16.2.09

GOSTO DE LER o dr. Mário Soares: quando tenho alguma dúvida sobre a opinião média da esquerda antiliberal, o dr. Soares é o termómetro perfeito para medir a temperatura da tribo. Agora, na sua prosa semanal para o “DN”, o dr. Soares informa-nos que o Presidente Barack Obama “continua a não perder tempo” na construção do mundo fraterno e glorioso que prometeu no seu discurso inaugural. E, a título de exemplo, o dr. Soares cita as nobres intenções do Presidente em controlar os gastos da sua equipa e a forma contumaz como verberou as roubalheiras da alta finança.

Curiosamente, e talvez por esquecimento, o dr. Soares não parece ter reparado nas duas medidas mais importantes da nova administração Obama até ao momento.

A primeira foi a intenção de encerrar Guantánamo (aplausos), mas não a de abolir a tortura por completo (o quê?). Verdade que, na sua deliciosa retórica, Obama deseja limpar a imagem moral da América, proibindo a tortura tout court. Mas, na prática, “técnicas de excepção” no interrogatório a terroristas perigosos (uma forma simpática de tortura a la carte) continuarão a ser autorizadas pelo Presidente. O dr. Soares, pelos vistos, não deu por nada.

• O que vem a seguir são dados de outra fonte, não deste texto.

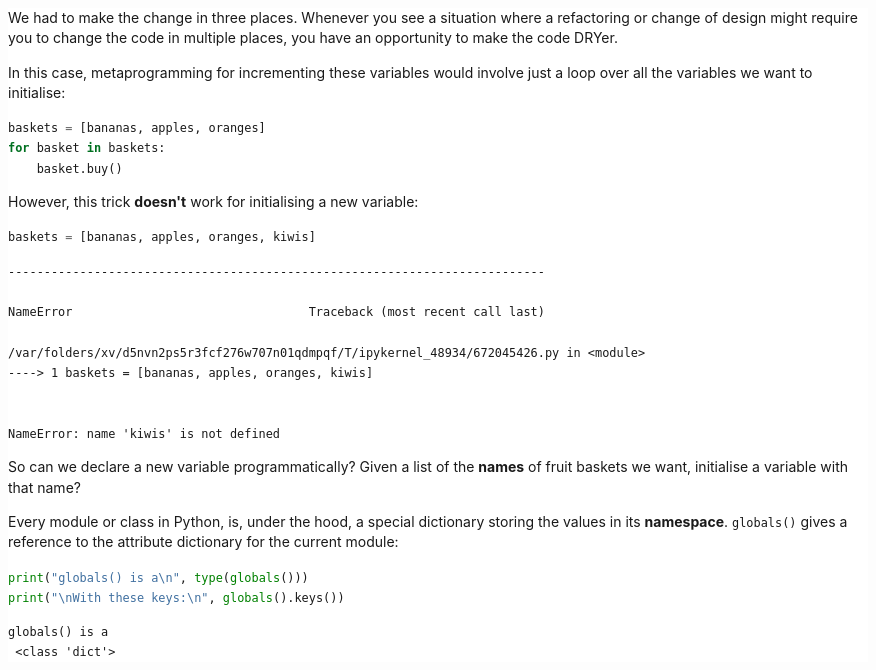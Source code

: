 

We had to make the change in three places. Whenever you see a situation where a
refactoring or change of design might require you to change the code in
multiple places, you have an opportunity to make the code DRYer.

In this case, metaprogramming for incrementing these variables would involve
just a loop over all the variables we want to initialise:





```python
baskets = [bananas, apples, oranges]
for basket in baskets:
    basket.buy()
```



However, this trick **doesn't** work for initialising a new variable:





```python
baskets = [bananas, apples, oranges, kiwis]
```


    ---------------------------------------------------------------------------

    NameError                                 Traceback (most recent call last)

    /var/folders/xv/d5nvn2ps5r3fcf276w707n01qdmpqf/T/ipykernel_48934/672045426.py in <module>
    ----> 1 baskets = [bananas, apples, oranges, kiwis]
    

    NameError: name 'kiwis' is not defined




So can we declare a new variable programmatically? Given a list of the
**names** of fruit baskets we want, initialise a variable with that name?







Every module or class in Python, is, under the hood, a special
dictionary storing the values in its **namespace**. `globals()` gives a reference to the attribute dictionary for the current module:





```python
print("globals() is a\n", type(globals()))
print("\nWith these keys:\n", globals().keys())
```

    globals() is a
     <class 'dict'>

Como também não deu pela intenção da nova administração em continuar o rapto secreto e a transferência de prisioneiros para países aliados dos Estados Unidos — as célebres “rendições” que tanto indignaram o dr. Soares no passado.

Percebe-se. Uma coisa era ter Bush a torturar e a raptar por aí. Outra, bem diferente, é ser Obama a fazê-lo com a pinta cool que manifestamente faz as delícias do nosso Mário.